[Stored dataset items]
☆ ☆ ☆ ☆ ☆
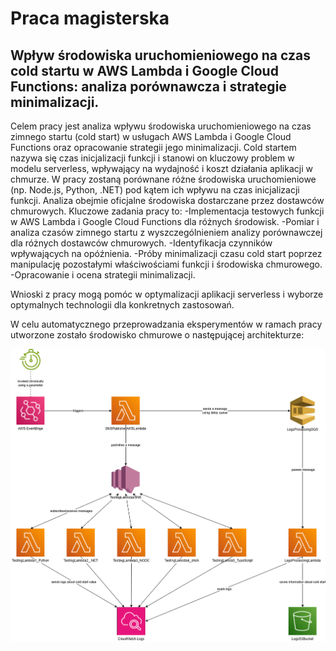 <h1> Praca magisterska </h1>
<h2> Wpływ środowiska uruchomieniowego na czas cold startu w AWS Lambda i Google Cloud Functions: analiza porównawcza i strategie minimalizacji. </h2>
<p> Celem pracy jest analiza wpływu środowiska uruchomieniowego na czas zimnego startu (cold start) w usługach AWS Lambda i Google Cloud Functions oraz opracowanie strategii jego minimalizacji. Cold startem nazywa się czas inicjalizacji funkcji i stanowi on kluczowy problem w modelu serverless, wpływający na wydajność i koszt działania aplikacji w chmurze.
W pracy zostaną porównane różne środowiska uruchomieniowe (np. Node.js, Python, .NET) pod kątem ich wpływu na czas inicjalizacji funkcji.
Analiza obejmie oficjalne środowiska dostarczane przez dostawców chmurowych.
Kluczowe zadania pracy to:
-Implementacja testowych funkcji w AWS Lambda i Google Cloud Functions dla różnych środowisk.
-Pomiar i analiza czasów zimnego startu z wyszczególnieniem analizy porównawczej dla różnych dostawców chmurowych.
-Identyfikacja czynników wpływających na opóźnienia.
-Próby minimalizacji czasu cold start poprzez manipulację pozostałymi właściwościami funkcji i środowiska chmurowego.
-Opracowanie i ocena strategii minimalizacji.

Wnioski z pracy mogą pomóc w optymalizacji aplikacji serverless i wyborze optymalnych technologii dla konkretnych zastosowań. </p>

<p> W celu automatycznego przeprowadzania eksperymentów w ramach pracy utworzone zostało środowisko chmurowe o następującej architekturze: </p>

![AWS cold start testing architecture](./AWS_cold_start_testing_architecture.drawio.png)
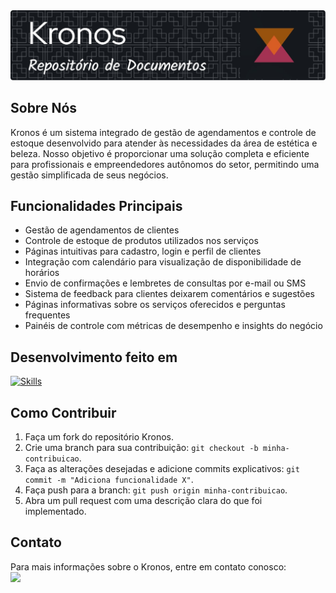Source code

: <img src="github-header-documento.jpg">

## Sobre Nós
Kronos é um sistema integrado de gestão de agendamentos e controle de estoque desenvolvido para atender às necessidades da área de estética e beleza. Nosso objetivo é proporcionar uma solução completa e eficiente para profissionais e empreendedores autônomos do setor, permitindo uma gestão simplificada de seus negócios.

## Funcionalidades Principais

- Gestão de agendamentos de clientes
- Controle de estoque de produtos utilizados nos serviços
- Páginas intuitivas para cadastro, login e perfil de clientes
- Integração com calendário para visualização de disponibilidade de horários
- Envio de confirmações e lembretes de consultas por e-mail ou SMS
- Sistema de feedback para clientes deixarem comentários e sugestões
- Páginas informativas sobre os serviços oferecidos e perguntas frequentes
- Painéis de controle com métricas de desempenho e insights do negócio

## Desenvolvimento feito em

[![Skills](https://skills.thijs.gg/icons?i=html,css,js,nodejs,mysql,py,kotlin,figma)](https://skills.thijs.gg)

## Como Contribuir

1. Faça um fork do repositório Kronos.
2. Crie uma branch para sua contribuição: `git checkout -b minha-contribuicao`.
3. Faça as alterações desejadas e adicione commits explicativos: `git commit -m "Adiciona funcionalidade X"`.
4. Faça push para a branch: `git push origin minha-contribuicao`.
5. Abra um pull request com uma descrição clara do que foi implementado.

## Contato

Para mais informações sobre o Kronos, entre em contato conosco: <br>
<a href="https://app.pipefy.com/public/form/eZxrr_yO">
<img height="40px" src="https://venturebeat.com/wp-content/uploads/2019/07/pipefy-logo-1200x600.png?fit=400%2C200&strip=all">
</a>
☆ ☆ ☆ ☆ ☆
> **EXERCISE REQUIREMENTS**
Among the entries, work out how many lines include the word "https". Answer with that number only.

> **COMPLETED TASK**
3